Experimental study on uniaxial compression mechanical properties and fracture fractal characteristics of dense sandstone under different temperature conditions
摘要
This study explores the uniaxial compression mechanical behaviors and fracture evolution of tight sandstone after high-temperature treatment (25 °C-800 °C). The results show that high temperature induces irreversible changes in rock physical properties, including regular color transition, continuous mass/density loss and P-wave velocity deterioration, and 600 °C is identified as the critical temperature for severe structural damage. Mechanical parameters including compressive strength, peak strain and elastic modulus present a three-stage evolution of enhancement (25 °C-400°C), degradation (400 °C-600°C) and partial recovery (600 °C-800°C), controlled by water evaporation, mineral transformation and thermal cracking. With the increase of temperature, tensile-dominated fracture gradually transforms into tensile-shear mixed failure, accompanied by rising spalling area and fracture complexity. Fractal analysis indicates 400 °C is the threshold of maximum fragmentation degree and energy dissipation. Multi-index acoustic emission results reveal non-monotonic variations of cumulative energy and b-value, and the correlation dimension reflects the transition from disordered microcracking to ordered macro-fracture propagation.

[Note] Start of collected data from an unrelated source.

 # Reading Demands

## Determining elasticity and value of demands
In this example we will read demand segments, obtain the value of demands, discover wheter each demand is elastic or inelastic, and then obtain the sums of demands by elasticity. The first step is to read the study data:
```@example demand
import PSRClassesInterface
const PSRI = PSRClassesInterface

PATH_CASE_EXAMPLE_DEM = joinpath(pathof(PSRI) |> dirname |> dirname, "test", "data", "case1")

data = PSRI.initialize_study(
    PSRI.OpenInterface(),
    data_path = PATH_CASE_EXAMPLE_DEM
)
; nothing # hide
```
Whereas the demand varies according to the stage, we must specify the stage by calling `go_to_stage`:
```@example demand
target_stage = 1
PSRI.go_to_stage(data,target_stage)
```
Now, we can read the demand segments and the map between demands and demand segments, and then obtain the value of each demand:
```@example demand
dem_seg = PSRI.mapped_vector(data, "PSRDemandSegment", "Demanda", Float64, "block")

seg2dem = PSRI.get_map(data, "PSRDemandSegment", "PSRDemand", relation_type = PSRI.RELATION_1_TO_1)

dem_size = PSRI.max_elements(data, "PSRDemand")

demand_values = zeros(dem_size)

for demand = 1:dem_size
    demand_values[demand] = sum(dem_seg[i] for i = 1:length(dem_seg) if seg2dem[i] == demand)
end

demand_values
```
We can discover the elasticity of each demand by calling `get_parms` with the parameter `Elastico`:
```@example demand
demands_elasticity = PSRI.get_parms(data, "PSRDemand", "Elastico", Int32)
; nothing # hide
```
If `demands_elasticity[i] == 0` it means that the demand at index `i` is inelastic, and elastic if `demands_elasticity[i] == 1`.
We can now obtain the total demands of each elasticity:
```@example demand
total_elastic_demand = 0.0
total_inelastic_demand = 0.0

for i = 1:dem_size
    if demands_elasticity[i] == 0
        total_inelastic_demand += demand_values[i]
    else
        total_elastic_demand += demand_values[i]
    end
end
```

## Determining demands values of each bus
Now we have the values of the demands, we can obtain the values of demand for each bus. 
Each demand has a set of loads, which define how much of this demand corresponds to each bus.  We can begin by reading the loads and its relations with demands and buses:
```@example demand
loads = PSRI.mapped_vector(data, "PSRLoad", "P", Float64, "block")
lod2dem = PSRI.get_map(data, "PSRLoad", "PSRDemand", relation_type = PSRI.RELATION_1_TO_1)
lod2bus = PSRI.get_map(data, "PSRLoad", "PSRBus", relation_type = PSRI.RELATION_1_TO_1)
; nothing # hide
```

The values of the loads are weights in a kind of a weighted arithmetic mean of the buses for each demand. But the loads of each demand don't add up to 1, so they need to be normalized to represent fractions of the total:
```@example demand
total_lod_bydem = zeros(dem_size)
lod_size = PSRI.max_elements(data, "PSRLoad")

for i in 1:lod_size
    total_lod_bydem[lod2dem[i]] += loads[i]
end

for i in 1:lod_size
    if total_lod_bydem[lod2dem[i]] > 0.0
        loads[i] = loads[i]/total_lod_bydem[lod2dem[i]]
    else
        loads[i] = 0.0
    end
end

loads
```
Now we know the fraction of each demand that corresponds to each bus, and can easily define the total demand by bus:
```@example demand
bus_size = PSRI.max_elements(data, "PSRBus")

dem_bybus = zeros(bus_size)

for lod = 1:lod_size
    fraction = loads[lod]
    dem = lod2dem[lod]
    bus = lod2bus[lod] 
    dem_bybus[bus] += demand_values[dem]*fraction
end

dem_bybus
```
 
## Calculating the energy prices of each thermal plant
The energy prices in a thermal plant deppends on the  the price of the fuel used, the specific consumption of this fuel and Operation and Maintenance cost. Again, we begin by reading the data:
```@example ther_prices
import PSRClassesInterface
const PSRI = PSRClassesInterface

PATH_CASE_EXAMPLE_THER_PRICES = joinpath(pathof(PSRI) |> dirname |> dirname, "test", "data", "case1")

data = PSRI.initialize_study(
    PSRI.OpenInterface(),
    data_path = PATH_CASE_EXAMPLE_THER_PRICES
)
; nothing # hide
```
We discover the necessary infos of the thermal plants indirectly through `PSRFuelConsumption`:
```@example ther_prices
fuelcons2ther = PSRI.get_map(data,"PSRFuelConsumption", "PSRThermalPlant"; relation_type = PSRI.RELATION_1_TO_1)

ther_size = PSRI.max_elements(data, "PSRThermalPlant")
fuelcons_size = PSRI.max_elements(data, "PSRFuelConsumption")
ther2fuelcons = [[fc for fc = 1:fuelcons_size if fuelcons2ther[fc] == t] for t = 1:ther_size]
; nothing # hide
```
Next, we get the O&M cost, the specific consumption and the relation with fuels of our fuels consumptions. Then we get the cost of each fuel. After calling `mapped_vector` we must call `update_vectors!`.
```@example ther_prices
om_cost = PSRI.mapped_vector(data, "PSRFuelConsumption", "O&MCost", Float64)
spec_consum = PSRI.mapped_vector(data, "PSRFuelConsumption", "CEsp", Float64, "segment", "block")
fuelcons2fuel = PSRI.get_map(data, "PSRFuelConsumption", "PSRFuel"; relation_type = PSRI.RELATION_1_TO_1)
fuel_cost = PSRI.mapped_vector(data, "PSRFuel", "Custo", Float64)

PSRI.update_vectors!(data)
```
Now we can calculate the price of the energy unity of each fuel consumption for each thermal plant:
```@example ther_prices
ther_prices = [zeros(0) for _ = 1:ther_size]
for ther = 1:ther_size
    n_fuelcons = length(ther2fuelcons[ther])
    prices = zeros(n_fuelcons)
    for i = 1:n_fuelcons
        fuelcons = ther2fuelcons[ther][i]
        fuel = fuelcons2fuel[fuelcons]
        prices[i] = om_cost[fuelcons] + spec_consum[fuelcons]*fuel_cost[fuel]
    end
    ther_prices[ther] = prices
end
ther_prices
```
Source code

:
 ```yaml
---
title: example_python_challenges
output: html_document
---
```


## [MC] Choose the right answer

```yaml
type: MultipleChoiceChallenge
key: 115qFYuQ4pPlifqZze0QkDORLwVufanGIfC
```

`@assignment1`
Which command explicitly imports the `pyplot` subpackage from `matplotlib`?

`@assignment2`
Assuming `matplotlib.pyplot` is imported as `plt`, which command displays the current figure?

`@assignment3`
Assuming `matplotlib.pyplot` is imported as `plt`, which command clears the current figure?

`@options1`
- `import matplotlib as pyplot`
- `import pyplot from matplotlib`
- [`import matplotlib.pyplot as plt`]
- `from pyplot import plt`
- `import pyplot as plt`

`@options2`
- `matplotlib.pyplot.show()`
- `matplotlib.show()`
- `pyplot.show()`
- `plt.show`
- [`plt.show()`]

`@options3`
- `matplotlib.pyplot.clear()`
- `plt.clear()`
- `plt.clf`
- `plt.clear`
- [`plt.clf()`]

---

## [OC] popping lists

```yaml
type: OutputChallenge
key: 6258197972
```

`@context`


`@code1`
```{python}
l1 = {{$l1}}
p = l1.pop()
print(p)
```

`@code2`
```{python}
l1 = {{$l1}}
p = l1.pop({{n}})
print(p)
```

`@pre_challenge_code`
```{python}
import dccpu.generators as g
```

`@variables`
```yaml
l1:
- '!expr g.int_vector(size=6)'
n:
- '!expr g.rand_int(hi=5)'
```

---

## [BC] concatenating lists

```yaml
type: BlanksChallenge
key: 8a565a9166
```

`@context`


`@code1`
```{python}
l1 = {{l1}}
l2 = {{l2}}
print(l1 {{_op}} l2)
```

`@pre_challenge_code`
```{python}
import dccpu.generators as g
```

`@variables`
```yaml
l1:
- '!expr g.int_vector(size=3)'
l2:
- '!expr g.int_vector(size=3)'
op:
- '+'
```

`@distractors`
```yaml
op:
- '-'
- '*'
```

RA-AF analysis verifies the increased proportion of shear cracks under high temperature. Microscopic tests demonstrate that quartz phase transition, clay decomposition and differential thermal expansion dominate the macroscopic thermal response. This study defines 400 °C and 600 °C as two key critical temperatures, and provides theoretical support for the stability evaluation of deep high-temperature engineering such as geothermal exploitation and nuclear waste disposal.